WORK REQUEST
Output all records exactly, with no images.

Content starts

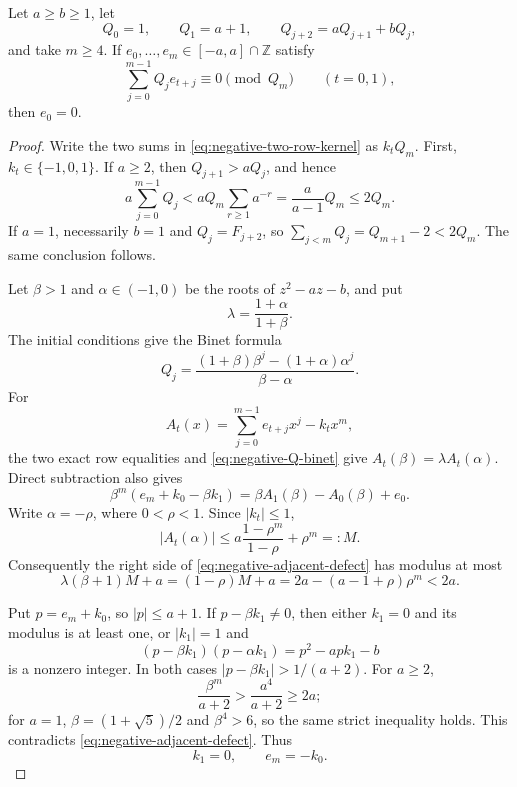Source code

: \begin{lemma}
\label{lem:negative-two-row-rigidity}
Let $a\ge b\ge1$, let
\[
Q_0=1,\qquad Q_1=a+1,\qquad
Q_{j+2}=aQ_{j+1}+bQ_j,
\]
and take $m\ge4$.  If $e_0,\ldots,e_m\in[-a,a]\cap\mathbb Z$ satisfy
\begin{equation}
\sum_{j=0}^{m-1}Q_je_{t+j}\equiv0\pmod {Q_m}
\qquad(t=0,1),
\label{eq:negative-two-row-kernel}
\end{equation}
then $e_0=0$.
\end{lemma}

\begin{proof}
Write the two sums in \eqref{eq:negative-two-row-kernel} as $k_tQ_m$.
First, $k_t\in\{-1,0,1\}$.  If $a\ge2$, then
$Q_{j+1}>aQ_j$, and hence
\[
a\sum_{j=0}^{m-1}Q_j
 <aQ_m\sum_{r\ge1}a^{-r}
 =\frac{a}{a-1}Q_m\le2Q_m.
\]
If $a=1$, necessarily $b=1$ and $Q_j=F_{j+2}$, so
$\sum_{j<m}Q_j=Q_{m+1}-2<2Q_m$.  The same conclusion follows.

Let $\beta>1$ and $\alpha\in(-1,0)$ be the roots of $z^2-az-b$, and put
\[
\lambda=\frac{1+\alpha}{1+\beta}.
\]
The initial conditions give the Binet formula
\begin{equation}
Q_j=\frac{(1+\beta)\beta^j-(1+\alpha)\alpha^j}{\beta-\alpha}.
\label{eq:negative-Q-binet}
\end{equation}
For
\[
A_t(x)=\sum_{j=0}^{m-1}e_{t+j}x^j-k_tx^m,
\]
the two exact row equalities and \eqref{eq:negative-Q-binet} give
$A_t(\beta)=\lambda A_t(\alpha)$.  Direct subtraction also gives
\begin{equation}
\beta^m(e_m+k_0-\beta k_1)
=\beta A_1(\beta)-A_0(\beta)+e_0.
\label{eq:negative-adjacent-defect}
\end{equation}
Write $\alpha=-\rho$, where $0<\rho<1$.  Since $|k_t|\le1$,
\[
|A_t(\alpha)|
\le a\frac{1-\rho^m}{1-\rho}+\rho^m=:M.
\]
Consequently the right side of
\eqref{eq:negative-adjacent-defect} has modulus at most
\[
\lambda(\beta+1)M+a
=(1-\rho)M+a
=2a-(a-1+\rho)\rho^m<2a.
\]

Put $p=e_m+k_0$, so $|p|\le a+1$.  If
$p-\beta k_1\ne0$, then either $k_1=0$ and its modulus is at least one,
or $|k_1|=1$ and
\[
(p-\beta k_1)(p-\alpha k_1)
=p^2-apk_1-b
\]
is a nonzero integer.  In both cases
$|p-\beta k_1|>1/(a+2)$.  For $a\ge2$,
\[
\frac{\beta^m}{a+2}>\frac{a^4}{a+2}\ge2a;
\]
for $a=1$, $\beta=(1+\sqrt5)/2$ and $\beta^4>6$, so the same strict
inequality holds.  This contradicts
\eqref{eq:negative-adjacent-defect}.  Thus
\begin{equation}
k_1=0,
\qquad e_m=-k_0.
\label{eq:negative-carry-collapse}
\end{equation}


\end{proof}
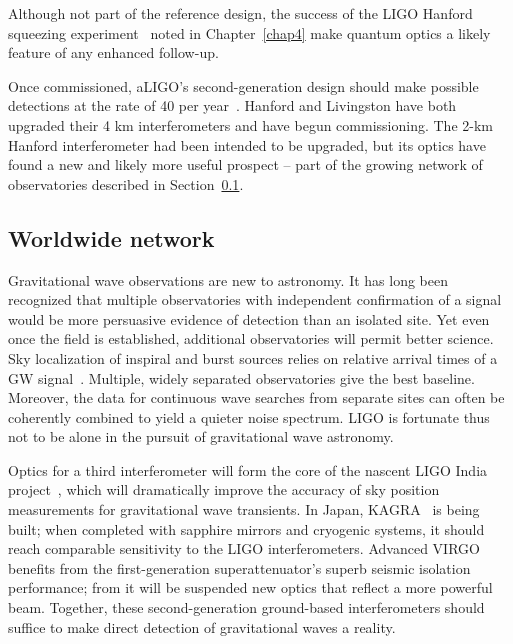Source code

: Although not part of the reference design, the success of the LIGO Hanford squeezing experiment~\cite{BarsottiNatureSqueezing,ChuaBackscatteredLight,DwyerPhaseNoise} noted in Chapter~\ref{chap4} make quantum optics a likely feature of any enhanced follow-up.

Once commissioned, aLIGO's second-generation design should make possible detections at the rate of 40 per year~\cite{AbadieRates2010}. 
Hanford and Livingston have both upgraded their 4 km interferometers and have begun commissioning.
The 2-km Hanford interferometer had been intended to be upgraded, but its optics have found a new and likely more useful prospect -- part of the growing network of observatories described in Section~\ref{worldwide}.

        \subsection{Worldwide network}
        \label{worldwide}
 
Gravitational wave observations are new to astronomy.
It has long been recognized that multiple observatories with independent confirmation of a signal would be more persuasive evidence of detection than an isolated site.
Yet even once the field is established, additional observatories will permit better science.
Sky localization of inspiral and burst sources relies on relative arrival times of a GW signal~\cite{Saulson}.
Multiple, widely separated observatories give the best baseline.
Moreover, the data for continuous wave searches from separate sites can often be coherently combined to yield a quieter noise spectrum.
LIGO is fortunate thus not to be alone in the pursuit of gravitational wave astronomy.

Optics for a third interferometer will form the core of the nascent LIGO India project~\cite{IyerIndia2011}, which will dramatically improve the accuracy of sky position measurements for gravitational wave transients.
In Japan, KAGRA~\cite{Kuroda2010} is being built; when completed with sapphire mirrors and cryogenic systems, it should reach comparable sensitivity to the LIGO interferometers.
Advanced VIRGO~\cite{Acernese2009} benefits from the first-generation superattenuator's superb seismic isolation performance; from it will be suspended new optics that reflect a more powerful beam.
Together, these second-generation ground-based interferometers should suffice to make direct detection of gravitational waves a reality.

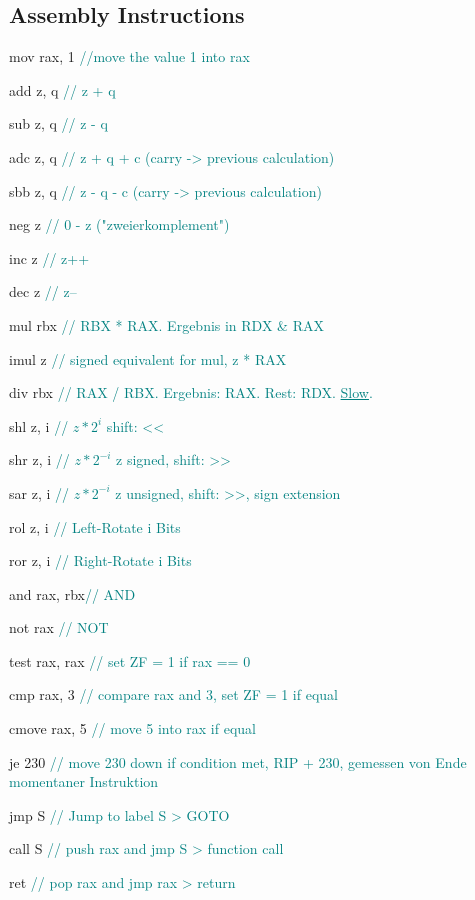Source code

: \begin{multicols*}{4}
\subsection{Assembly Instructions}
\begin{description}
    \item mov rax, 1 \textcolor{teal}{//move the value 1 into rax}
    \item add z,   q  \textcolor{teal}{// z + q}
    \item sub z,   q  \textcolor{teal}{// z - q}
    \item adc z,   q  \textcolor{teal}{// z + q + c (carry -> previous calculation)}
    \item sbb z,   q  \textcolor{teal}{// z - q - c (carry -> previous calculation)}
    \item neg z       \textcolor{teal}{// 0 - z ("zweierkomplement")}
    \item inc z       \textcolor{teal}{// z++ }
    \item dec z       \textcolor{teal}{// z-- }
    \item mul rbx     \textcolor{teal}{// RBX * RAX. Ergebnis in RDX \& RAX }
    \item imul z      \textcolor{teal}{// signed equivalent for mul, z * RAX }
    \item div rbx      \textcolor{teal}{// RAX / RBX. Ergebnis: RAX. Rest: RDX. \underline{Slow}.}
    \item shl z,   i  \textcolor{teal}{// \(z * 2^i\) shift: <<}
    \item shr z,   i  \textcolor{teal}{// \(z * 2^{-i}\) z signed, shift: >>}
    \item sar z,   i  \textcolor{teal}{// \(z * 2^{-i}\) z unsigned, shift: >>, sign extension}
    \item rol z,   i  \textcolor{teal}{// Left-Rotate i Bits }
    \item ror z,   i  \textcolor{teal}{// Right-Rotate i Bits }
    \item and rax, rbx\textcolor{teal}{// AND}
    \item not rax     \textcolor{teal}{// NOT}
    \item test rax, rax \textcolor{teal}{// set ZF = 1 if rax == 0}
    \item cmp rax, 3 \textcolor{teal}{// compare rax and 3, set ZF = 1 if equal}
    \item cmove rax, 5 \textcolor{teal}{// move 5 into rax if equal}
    \item je 230 \textcolor{teal}{// move 230 down if condition met, RIP + 230, gemessen von Ende momentaner Instruktion}
    \item jmp S       \textcolor{teal}{// Jump to label S > GOTO}
    \item call S \textcolor{teal}{// push rax and jmp S > function call}
    \item ret    \textcolor{teal}{// pop rax and jmp rax > return}
\end{description}


\end{multicols*}
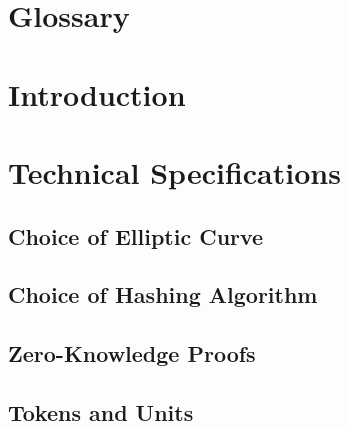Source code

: \documentclass[a4paper, 12pt]{book}
\begin{document}
\chapter*{Glossary} \label{Cha:Glo}





\chapter*{Introduction} \label{Cha:Int}
 

 
 
\chapter{Technical Specifications} \label{Cha:Tec}



\section{Choice of Elliptic Curve}\label{Sec:EC}



\section{Choice of Hashing Algorithm}\label{Sec:Has}



\section{Zero-Knowledge Proofs}\label{Sec:ZKP}



\section{Tokens and Units}\label{Sec:Tok}
\end{document}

Content ends

EXERCISE SOLUTION
Source code

: \begin{lemma}
\label{lem:negative-two-row-rigidity}
Let $a\ge b\ge1$, let
\[
Q_0=1,\qquad Q_1=a+1,\qquad
Q_{j+2}=aQ_{j+1}+bQ_j,
\]
and take $m\ge4$.  If $e_0,\ldots,e_m\in[-a,a]\cap\mathbb Z$ satisfy
\begin{equation}
\sum_{j=0}^{m-1}Q_je_{t+j}\equiv0\pmod {Q_m}
\qquad(t=0,1),
\label{eq:negative-two-row-kernel}
\end{equation}
then $e_0=0$.
\end{lemma}

\begin{proof}
Write the two sums in \eqref{eq:negative-two-row-kernel} as $k_tQ_m$.
First, $k_t\in\{-1,0,1\}$.  If $a\ge2$, then
$Q_{j+1}>aQ_j$, and hence
\[
a\sum_{j=0}^{m-1}Q_j
 <aQ_m\sum_{r\ge1}a^{-r}
 =\frac{a}{a-1}Q_m\le2Q_m.
\]
If $a=1$, necessarily $b=1$ and $Q_j=F_{j+2}$, so
$\sum_{j<m}Q_j=Q_{m+1}-2<2Q_m$.  The same conclusion follows.

Let $\beta>1$ and $\alpha\in(-1,0)$ be the roots of $z^2-az-b$, and put
\[
\lambda=\frac{1+\alpha}{1+\beta}.
\]
The initial conditions give the Binet formula
\begin{equation}
Q_j=\frac{(1+\beta)\beta^j-(1+\alpha)\alpha^j}{\beta-\alpha}.
\label{eq:negative-Q-binet}
\end{equation}
For
\[
A_t(x)=\sum_{j=0}^{m-1}e_{t+j}x^j-k_tx^m,
\]
the two exact row equalities and \eqref{eq:negative-Q-binet} give
$A_t(\beta)=\lambda A_t(\alpha)$.  Direct subtraction also gives
\begin{equation}
\beta^m(e_m+k_0-\beta k_1)
=\beta A_1(\beta)-A_0(\beta)+e_0.
\label{eq:negative-adjacent-defect}
\end{equation}
Write $\alpha=-\rho$, where $0<\rho<1$.  Since $|k_t|\le1$,
\[
|A_t(\alpha)|
\le a\frac{1-\rho^m}{1-\rho}+\rho^m=:M.
\]
Consequently the right side of
\eqref{eq:negative-adjacent-defect} has modulus at most
\[
\lambda(\beta+1)M+a
=(1-\rho)M+a
=2a-(a-1+\rho)\rho^m<2a.
\]

Put $p=e_m+k_0$, so $|p|\le a+1$.  If
$p-\beta k_1\ne0$, then either $k_1=0$ and its modulus is at least one,
or $|k_1|=1$ and
\[
(p-\beta k_1)(p-\alpha k_1)
=p^2-apk_1-b
\]
is a nonzero integer.  In both cases
$|p-\beta k_1|>1/(a+2)$.  For $a\ge2$,
\[
\frac{\beta^m}{a+2}>\frac{a^4}{a+2}\ge2a;
\]
for $a=1$, $\beta=(1+\sqrt5)/2$ and $\beta^4>6$, so the same strict
inequality holds.  This contradicts
\eqref{eq:negative-adjacent-defect}.  Thus
\begin{equation}
k_1=0,
\qquad e_m=-k_0.
\label{eq:negative-carry-collapse}
\end{equation}


\end{proof}
Source code

: Although not part of the reference design, the success of the LIGO Hanford squeezing experiment~\cite{BarsottiNatureSqueezing,ChuaBackscatteredLight,DwyerPhaseNoise} noted in Chapter~\ref{chap4} make quantum optics a likely feature of any enhanced follow-up.

Once commissioned, aLIGO's second-generation design should make possible detections at the rate of 40 per year~\cite{AbadieRates2010}. 
Hanford and Livingston have both upgraded their 4 km interferometers and have begun commissioning.
The 2-km Hanford interferometer had been intended to be upgraded, but its optics have found a new and likely more useful prospect -- part of the growing network of observatories described in Section~\ref{worldwide}.

        \subsection{Worldwide network}
        \label{worldwide}
 
Gravitational wave observations are new to astronomy.
It has long been recognized that multiple observatories with independent confirmation of a signal would be more persuasive evidence of detection than an isolated site.
Yet even once the field is established, additional observatories will permit better science.
Sky localization of inspiral and burst sources relies on relative arrival times of a GW signal~\cite{Saulson}.
Multiple, widely separated observatories give the best baseline.
Moreover, the data for continuous wave searches from separate sites can often be coherently combined to yield a quieter noise spectrum.
LIGO is fortunate thus not to be alone in the pursuit of gravitational wave astronomy.

Optics for a third interferometer will form the core of the nascent LIGO India project~\cite{IyerIndia2011}, which will dramatically improve the accuracy of sky position measurements for gravitational wave transients.
In Japan, KAGRA~\cite{Kuroda2010} is being built; when completed with sapphire mirrors and cryogenic systems, it should reach comparable sensitivity to the LIGO interferometers.
Advanced VIRGO~\cite{Acernese2009} benefits from the first-generation superattenuator's superb seismic isolation performance; from it will be suspended new optics that reflect a more powerful beam.
Together, these second-generation ground-based interferometers should suffice to make direct detection of gravitational waves a reality.

Source code

: \begin{multicols*}{4}
\subsection{Assembly Instructions}
\begin{description}
    \item mov rax, 1 \textcolor{teal}{//move the value 1 into rax}
    \item add z,   q  \textcolor{teal}{// z + q}
    \item sub z,   q  \textcolor{teal}{// z - q}
    \item adc z,   q  \textcolor{teal}{// z + q + c (carry -> previous calculation)}
    \item sbb z,   q  \textcolor{teal}{// z - q - c (carry -> previous calculation)}
    \item neg z       \textcolor{teal}{// 0 - z ("zweierkomplement")}
    \item inc z       \textcolor{teal}{// z++ }
    \item dec z       \textcolor{teal}{// z-- }
    \item mul rbx     \textcolor{teal}{// RBX * RAX. Ergebnis in RDX \& RAX }
    \item imul z      \textcolor{teal}{// signed equivalent for mul, z * RAX }
    \item div rbx      \textcolor{teal}{// RAX / RBX. Ergebnis: RAX. Rest: RDX. \underline{Slow}.}
    \item shl z,   i  \textcolor{teal}{// \(z * 2^i\) shift: <<}
    \item shr z,   i  \textcolor{teal}{// \(z * 2^{-i}\) z signed, shift: >>}
    \item sar z,   i  \textcolor{teal}{// \(z * 2^{-i}\) z unsigned, shift: >>, sign extension}
    \item rol z,   i  \textcolor{teal}{// Left-Rotate i Bits }
    \item ror z,   i  \textcolor{teal}{// Right-Rotate i Bits }
    \item and rax, rbx\textcolor{teal}{// AND}
    \item not rax     \textcolor{teal}{// NOT}
    \item test rax, rax \textcolor{teal}{// set ZF = 1 if rax == 0}
    \item cmp rax, 3 \textcolor{teal}{// compare rax and 3, set ZF = 1 if equal}
    \item cmove rax, 5 \textcolor{teal}{// move 5 into rax if equal}
    \item je 230 \textcolor{teal}{// move 230 down if condition met, RIP + 230, gemessen von Ende momentaner Instruktion}
    \item jmp S       \textcolor{teal}{// Jump to label S > GOTO}
    \item call S \textcolor{teal}{// push rax and jmp S > function call}
    \item ret    \textcolor{teal}{// pop rax and jmp rax > return}
\end{description}


\end{multicols*}
Source code

: \documentclass[a4paper, 12pt]{book}
\begin{document}
\chapter*{Glossary} \label{Cha:Glo}





\chapter*{Introduction} \label{Cha:Int}
 

 
 
\chapter{Technical Specifications} \label{Cha:Tec}



\section{Choice of Elliptic Curve}\label{Sec:EC}



\section{Choice of Hashing Algorithm}\label{Sec:Has}



\section{Zero-Knowledge Proofs}\label{Sec:ZKP}



\section{Tokens and Units}\label{Sec:Tok}
\end{document}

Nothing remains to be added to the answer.